I also forgot to mention the additional theory that perhaps once cloud dropets form they become IR ‘sinks’. That is that they absorb a disproportionate amount of IR energy to form the “liquid crystal” layer that also creates their surface charge. This surface charge is what keeps clouds “organized” and billowing. So not only do clouds have a higher visible light albedo because they are natural white light prisms, but they are also IR “scavengers” and prevent IR from penetrating to the surface. What sort of make sense is that a disproportionate amount of the radiation that they give off during condensation is either radiated disporportionately out to space (because of the high concentration of water vapor ascending vertically below the condensation event) or is absorbed to form the liquid crystal layer by the droplets immediately adjacent to them. Only the droplets on the top surface of the billowing cloud actually have their IR irradiance propagate unrestricted to space. Any IR irradiation given off in any direction other than UP is “scavenged” by water’s HUGE energy capacity in the IR portion of the spectrum.

otsar

DONV,
I have a pet theory that the dust paricles in the water droplets are actually the IR radiators, which is why they promote condensation. I believe the dust particles function very much like the doping elements in plastic scintillators.

otsar

Willis,
I thank you again for your good work and open mind.

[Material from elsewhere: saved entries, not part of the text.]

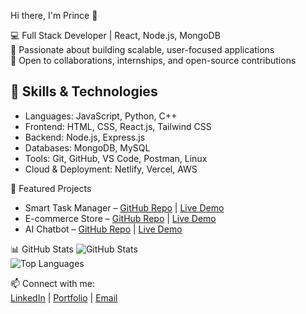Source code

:  Hi there, I'm Prince 👋

💻 Full Stack Developer | React, Node.js, MongoDB  
🎯 Passionate about building scalable, user-focused applications  
🚀 Open to collaborations, internships, and open-source contributions  

## 🚀 Skills & Technologies
- Languages: JavaScript, Python, C++  
- Frontend: HTML, CSS, React.js, Tailwind CSS  
- Backend: Node.js, Express.js  
- Databases: MongoDB, MySQL  
- Tools: Git, GitHub, VS Code, Postman, Linux  
- Cloud & Deployment: Netlify, Vercel, AWS

 📌 Featured Projects
- Smart Task Manager – [GitHub Repo](#) | [Live Demo](#)  
- E-commerce Store – [GitHub Repo](#) | [Live Demo](#)  
- AI Chatbot – [GitHub Repo](#) | [Live Demo](#)  

 📊 GitHub Stats
![GitHub Stats](https://github-readme-stats.vercel.app/api?username=princechoudhary-dev&show_icons=true&theme=tokyonight)  
![Top Languages](https://github-readme-stats.vercel.app/api/top-langs/?username=princechoudhary-dev&layout=compact&theme=tokyonight)

📫 Connect with me:  
[LinkedIn](https://linkedin.com/in/princechoudhary-dev) | [Portfolio](https://princechoudhary.dev) | [Email](mailto:princechoudhary9034@gmail.com)
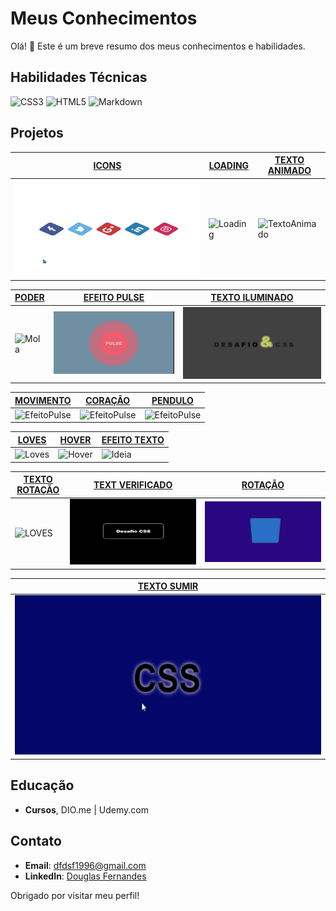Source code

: # Meus Conhecimentos

Olá! 👋 Este é um breve resumo dos meus conhecimentos e habilidades.

## Habilidades Técnicas

![CSS3](https://img.shields.io/badge/CSS3-000?style=for-the-badge&logo=css3&logoColor=264CE4)
![HTML5](https://img.shields.io/badge/HTML5-000?style=for-the-badge&logo=html5)
![Markdown](https://img.shields.io/badge/Markdown-000?style=for-the-badge&logo=markdown)


## Projetos

| [ICONS](/Logos/Index.html) | [LOADING](/Loading/Index.html) | [TEXTO ANIMADO](//textoAnimado/textoAnimado.html)|
| --- | --- | ---|
|![icons](/imagens/icons.gif)| ![Loading](/imagens/loading.gif) | ![TextoAnimado](/imagens/TextoAnimado.gif)|

>

| [PODER](/AnimaçãoMola/AnimacaoMola.html) | [EFEITO PULSE](/EfeitoPulse/EfeitoPulse.html) | [TEXTO ILUMINADO](/EfeitoTexto/index.html)|
| --- | --- | --- |
| ![Mola](/imagens/Mola.gif)  | ![EfeitoPulse](/imagens/EfeitoPulse.gif) | ![TextoIluminado](/imagens/TextoIluminado.gif) |

>

| [MOVIMENTO](/QuadradoMovimento/QuadradoMovimento.html)| [CORAÇÃO](/Coração/Coracao.html) | [PENDULO](/PenduloDeNewton/Index.html) |
| --- | --- | --- |
| ![EfeitoPulse](/imagens/QuadradoMoviment.gif) | ![EfeitoPulse](/imagens/Coração.gif) | ![EfeitoPulse](/imagens/PenduloDeNewton.gif) |

>

| [LOVES](/Loves/Loves.html) | [HOVER](/Hover/hover.html) | [EFEITO TEXTO](/EfeitoTexto/index.html) |
| --- | --- | --- |
| ![Loves](/imagens/love.gif) | ![Hover](/imagens/hover.gif) | ![Ideia](/imagens/efeitoTextoIdeia.gif) |

>

| [TEXTO ROTAÇÃO](/TextoOnda/TextoOnda.html) | [TEXT VERIFICADO](/textConfirmado/textConfirmado.html) | [ROTAÇÃO](/Rotação/rotacao.html) |
| --- | --- | -- |
|![LOVES](/imagens/TextoRotate.gif)|![TEXT VERIFICADO](/imagens/textConfirmado.gif) | ![TEXT VERIFICADO](/imagens/rotate.gif) |

>

|[TEXTO SUMIR](/sumirtexto/sumirText.html) |
| --- |
| ![Texto sumir](/imagens/TextoSumir.gif) |

## Educação

- **Cursos**,  DIO.me | Udemy.com

## Contato

- **Email**: dfdsf1996@gmail.com
- **LinkedIn**: [Douglas Fernandes](https://www.linkedin.com/in/douglas-fernandes-616068287?utm_source=share&utm_campaign=share_via&utm_content=profile&utm_medium=android_app )

Obrigado por visitar meu perfil!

I just came across your website AND the website regarding global cooling!!
http://gnosis474.blogspot.com/2009/12/fiction-of-climate-science.html

When the USAF flew planes above and below the cloud deck taking simultaneous measurements,they found that clouds were absorbing different amount of energy than theory said they should. And I’m not talking about a few tenths of a W/m^2 here or there. More like a couple of dozen W/m^2
Anyone interested in this subject really needs to read this paper.
http://tallbloke.files.wordpress.com/2012/11/cess.pdf

I find the discussion of this, and Willis’s first take: http://wattsupwiththat.com/2013/10/03/the-cloud-radiative-effect-cre/#more-95082 fascinating and informative, and I cannot help but compare this against the story that Popular Science has closed its comments because “debating science is dangerous”: http://joannenova.com.au/2013/10/popular-science-stop-comments-because-debating-science-is-dangerous-readers-are-dumb/#more-30899
Here this delightful discussion is speeding development and ideas along, and we’re all learning something, including Willis, who is giving us a prime example of what science is all about… while over there in consensus-land… well, there’s just nothing. No thought, no open-mindedness, no science in any form.
I mean, heck, if you want SCIENCE, it’s clear where you have to be.
A huge thank you, Willis, for demonstrating so clearly how a true scientist thinks and behaves and advances, and also why debate and discussion is so very important, and fun, and educational, and exciting, etc. I’m loving this. 🙂

otsar

Thank you tallbloke for the link.
1. I wonder if anyone has taken an IR spectrum of the top of large cumulonimbus in the tropics. This should give some credence or falsify my pet theory that dust particles are acting as radiators..
2. In my pet theory I would expect dust in water droplets, heated by condensation of water vapor and conduction, to act like black body radiators, allowing some wavelenghs to bypass the many adsorption bands of water, especially in the longer wavelengths.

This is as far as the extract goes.